> **YOUR OBJECTIVE**: Lines with "route": pull these out of the listing below.
──────────
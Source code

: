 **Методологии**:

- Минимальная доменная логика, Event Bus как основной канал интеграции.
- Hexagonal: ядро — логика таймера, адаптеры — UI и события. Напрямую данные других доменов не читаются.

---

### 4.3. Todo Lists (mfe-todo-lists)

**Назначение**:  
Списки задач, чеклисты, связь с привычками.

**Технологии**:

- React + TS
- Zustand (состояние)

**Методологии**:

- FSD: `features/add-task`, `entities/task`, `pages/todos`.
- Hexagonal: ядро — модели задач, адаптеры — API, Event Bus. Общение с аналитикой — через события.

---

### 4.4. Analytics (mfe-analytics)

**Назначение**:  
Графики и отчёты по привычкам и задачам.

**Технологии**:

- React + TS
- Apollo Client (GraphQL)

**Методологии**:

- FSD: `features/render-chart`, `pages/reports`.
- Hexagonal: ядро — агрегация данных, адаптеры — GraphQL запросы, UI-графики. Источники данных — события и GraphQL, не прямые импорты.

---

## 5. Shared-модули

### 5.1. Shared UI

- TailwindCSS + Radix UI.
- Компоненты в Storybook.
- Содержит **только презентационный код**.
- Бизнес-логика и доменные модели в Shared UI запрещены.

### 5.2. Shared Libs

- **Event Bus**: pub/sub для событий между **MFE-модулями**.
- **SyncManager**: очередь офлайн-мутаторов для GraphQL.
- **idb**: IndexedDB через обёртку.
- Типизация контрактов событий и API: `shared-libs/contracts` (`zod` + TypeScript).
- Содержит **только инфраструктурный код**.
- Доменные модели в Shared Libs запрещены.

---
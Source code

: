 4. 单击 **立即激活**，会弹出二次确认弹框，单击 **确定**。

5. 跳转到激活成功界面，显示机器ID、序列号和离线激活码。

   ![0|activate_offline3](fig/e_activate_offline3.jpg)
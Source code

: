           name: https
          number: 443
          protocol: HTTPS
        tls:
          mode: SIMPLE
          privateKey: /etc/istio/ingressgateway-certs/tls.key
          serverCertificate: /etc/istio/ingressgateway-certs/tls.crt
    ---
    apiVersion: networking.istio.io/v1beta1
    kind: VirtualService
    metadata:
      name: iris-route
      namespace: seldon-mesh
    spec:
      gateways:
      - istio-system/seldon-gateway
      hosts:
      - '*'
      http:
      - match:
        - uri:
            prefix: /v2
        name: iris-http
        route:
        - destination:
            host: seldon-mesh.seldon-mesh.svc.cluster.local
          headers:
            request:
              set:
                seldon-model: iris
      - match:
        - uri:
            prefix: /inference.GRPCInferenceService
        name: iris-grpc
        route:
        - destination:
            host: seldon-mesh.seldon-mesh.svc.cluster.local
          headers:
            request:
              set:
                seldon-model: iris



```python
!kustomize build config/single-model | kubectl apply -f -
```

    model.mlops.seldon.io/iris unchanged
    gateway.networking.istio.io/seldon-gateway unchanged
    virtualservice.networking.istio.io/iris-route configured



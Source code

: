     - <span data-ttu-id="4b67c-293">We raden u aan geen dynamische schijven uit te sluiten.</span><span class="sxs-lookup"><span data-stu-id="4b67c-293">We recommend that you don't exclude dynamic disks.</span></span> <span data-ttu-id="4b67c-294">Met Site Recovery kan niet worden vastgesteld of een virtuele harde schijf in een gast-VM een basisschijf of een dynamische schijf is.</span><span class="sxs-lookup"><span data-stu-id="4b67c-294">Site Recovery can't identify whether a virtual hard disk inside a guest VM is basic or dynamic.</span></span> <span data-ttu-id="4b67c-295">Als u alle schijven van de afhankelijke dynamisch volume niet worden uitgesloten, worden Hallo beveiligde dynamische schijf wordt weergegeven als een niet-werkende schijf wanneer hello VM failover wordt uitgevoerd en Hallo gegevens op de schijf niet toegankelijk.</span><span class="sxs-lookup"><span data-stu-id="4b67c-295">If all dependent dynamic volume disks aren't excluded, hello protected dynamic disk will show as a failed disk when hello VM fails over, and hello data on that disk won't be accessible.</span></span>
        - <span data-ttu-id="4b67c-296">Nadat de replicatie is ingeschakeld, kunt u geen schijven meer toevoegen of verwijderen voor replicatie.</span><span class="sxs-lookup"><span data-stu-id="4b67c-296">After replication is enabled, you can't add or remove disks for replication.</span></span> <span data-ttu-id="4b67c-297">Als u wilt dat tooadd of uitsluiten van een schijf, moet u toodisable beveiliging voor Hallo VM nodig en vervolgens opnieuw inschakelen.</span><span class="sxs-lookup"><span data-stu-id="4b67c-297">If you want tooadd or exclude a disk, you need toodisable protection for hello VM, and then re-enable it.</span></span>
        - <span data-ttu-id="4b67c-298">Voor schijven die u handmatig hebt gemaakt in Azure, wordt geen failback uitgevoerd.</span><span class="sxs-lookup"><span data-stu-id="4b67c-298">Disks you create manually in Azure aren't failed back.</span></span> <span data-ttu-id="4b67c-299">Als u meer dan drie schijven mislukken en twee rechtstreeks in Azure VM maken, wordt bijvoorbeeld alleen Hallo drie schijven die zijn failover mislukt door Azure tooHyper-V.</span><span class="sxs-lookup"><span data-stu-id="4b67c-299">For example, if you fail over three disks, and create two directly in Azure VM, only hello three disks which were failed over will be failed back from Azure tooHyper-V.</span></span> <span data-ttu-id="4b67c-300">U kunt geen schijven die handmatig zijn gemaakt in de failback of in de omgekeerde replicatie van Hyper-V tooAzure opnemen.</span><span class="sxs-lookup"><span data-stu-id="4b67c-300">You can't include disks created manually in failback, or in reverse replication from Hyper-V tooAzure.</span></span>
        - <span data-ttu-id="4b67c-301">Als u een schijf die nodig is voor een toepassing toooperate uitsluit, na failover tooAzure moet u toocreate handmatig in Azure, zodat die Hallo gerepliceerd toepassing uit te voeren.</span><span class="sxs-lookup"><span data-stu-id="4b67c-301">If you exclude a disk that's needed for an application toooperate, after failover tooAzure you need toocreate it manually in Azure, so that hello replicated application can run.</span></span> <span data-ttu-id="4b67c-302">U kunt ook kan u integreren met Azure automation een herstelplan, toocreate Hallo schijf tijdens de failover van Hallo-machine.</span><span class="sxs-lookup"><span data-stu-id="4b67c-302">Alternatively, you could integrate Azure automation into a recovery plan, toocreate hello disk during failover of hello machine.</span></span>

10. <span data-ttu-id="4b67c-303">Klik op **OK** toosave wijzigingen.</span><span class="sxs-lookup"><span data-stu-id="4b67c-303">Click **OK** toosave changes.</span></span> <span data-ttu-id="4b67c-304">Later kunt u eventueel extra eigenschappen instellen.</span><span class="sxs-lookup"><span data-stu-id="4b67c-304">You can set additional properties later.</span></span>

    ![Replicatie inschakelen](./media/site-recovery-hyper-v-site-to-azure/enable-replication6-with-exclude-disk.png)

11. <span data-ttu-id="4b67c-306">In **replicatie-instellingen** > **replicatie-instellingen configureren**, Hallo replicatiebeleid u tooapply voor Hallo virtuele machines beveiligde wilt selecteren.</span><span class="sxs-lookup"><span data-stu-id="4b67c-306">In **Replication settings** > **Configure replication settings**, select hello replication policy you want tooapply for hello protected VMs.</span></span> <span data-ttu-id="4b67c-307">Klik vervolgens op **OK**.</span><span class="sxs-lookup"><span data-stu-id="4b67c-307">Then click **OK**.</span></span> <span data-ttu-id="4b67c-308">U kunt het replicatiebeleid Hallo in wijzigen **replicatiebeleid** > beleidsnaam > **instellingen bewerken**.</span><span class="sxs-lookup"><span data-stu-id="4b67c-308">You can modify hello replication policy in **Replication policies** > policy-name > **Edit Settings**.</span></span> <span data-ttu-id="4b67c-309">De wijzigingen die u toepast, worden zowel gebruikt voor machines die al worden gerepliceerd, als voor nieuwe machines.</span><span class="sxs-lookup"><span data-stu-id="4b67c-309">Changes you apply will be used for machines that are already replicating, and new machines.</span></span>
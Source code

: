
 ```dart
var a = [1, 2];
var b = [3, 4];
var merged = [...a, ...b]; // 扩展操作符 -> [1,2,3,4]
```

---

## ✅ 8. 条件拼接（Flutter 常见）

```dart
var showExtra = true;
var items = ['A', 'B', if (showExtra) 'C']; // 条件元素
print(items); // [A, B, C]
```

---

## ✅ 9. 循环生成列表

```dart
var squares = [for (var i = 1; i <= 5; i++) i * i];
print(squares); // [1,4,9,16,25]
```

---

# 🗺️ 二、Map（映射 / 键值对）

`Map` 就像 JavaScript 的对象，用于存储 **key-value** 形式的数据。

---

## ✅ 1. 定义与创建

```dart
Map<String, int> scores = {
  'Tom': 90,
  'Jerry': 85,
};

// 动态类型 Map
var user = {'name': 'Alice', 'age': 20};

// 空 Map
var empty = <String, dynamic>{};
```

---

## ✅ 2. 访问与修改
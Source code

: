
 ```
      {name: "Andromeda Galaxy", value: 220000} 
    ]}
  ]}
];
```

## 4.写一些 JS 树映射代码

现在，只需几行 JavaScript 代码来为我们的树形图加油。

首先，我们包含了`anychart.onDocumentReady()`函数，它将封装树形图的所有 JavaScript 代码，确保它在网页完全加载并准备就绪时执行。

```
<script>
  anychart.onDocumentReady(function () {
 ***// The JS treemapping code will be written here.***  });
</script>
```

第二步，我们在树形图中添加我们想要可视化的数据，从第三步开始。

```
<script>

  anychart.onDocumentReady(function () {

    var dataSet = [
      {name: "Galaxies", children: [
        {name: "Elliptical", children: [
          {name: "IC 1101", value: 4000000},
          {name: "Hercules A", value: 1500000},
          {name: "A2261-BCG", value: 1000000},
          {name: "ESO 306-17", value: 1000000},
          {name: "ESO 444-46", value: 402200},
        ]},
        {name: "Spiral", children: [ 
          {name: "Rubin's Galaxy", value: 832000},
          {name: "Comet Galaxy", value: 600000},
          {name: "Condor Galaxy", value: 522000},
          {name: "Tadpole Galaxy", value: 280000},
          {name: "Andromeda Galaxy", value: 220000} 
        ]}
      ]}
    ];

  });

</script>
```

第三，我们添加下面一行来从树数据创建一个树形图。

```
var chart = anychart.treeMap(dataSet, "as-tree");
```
──────────
> **ANSWER FOR THIS EXERCISE**:
      name: iris-route
        route:
        route:
    virtualservice.networking.istio.io/iris-route configured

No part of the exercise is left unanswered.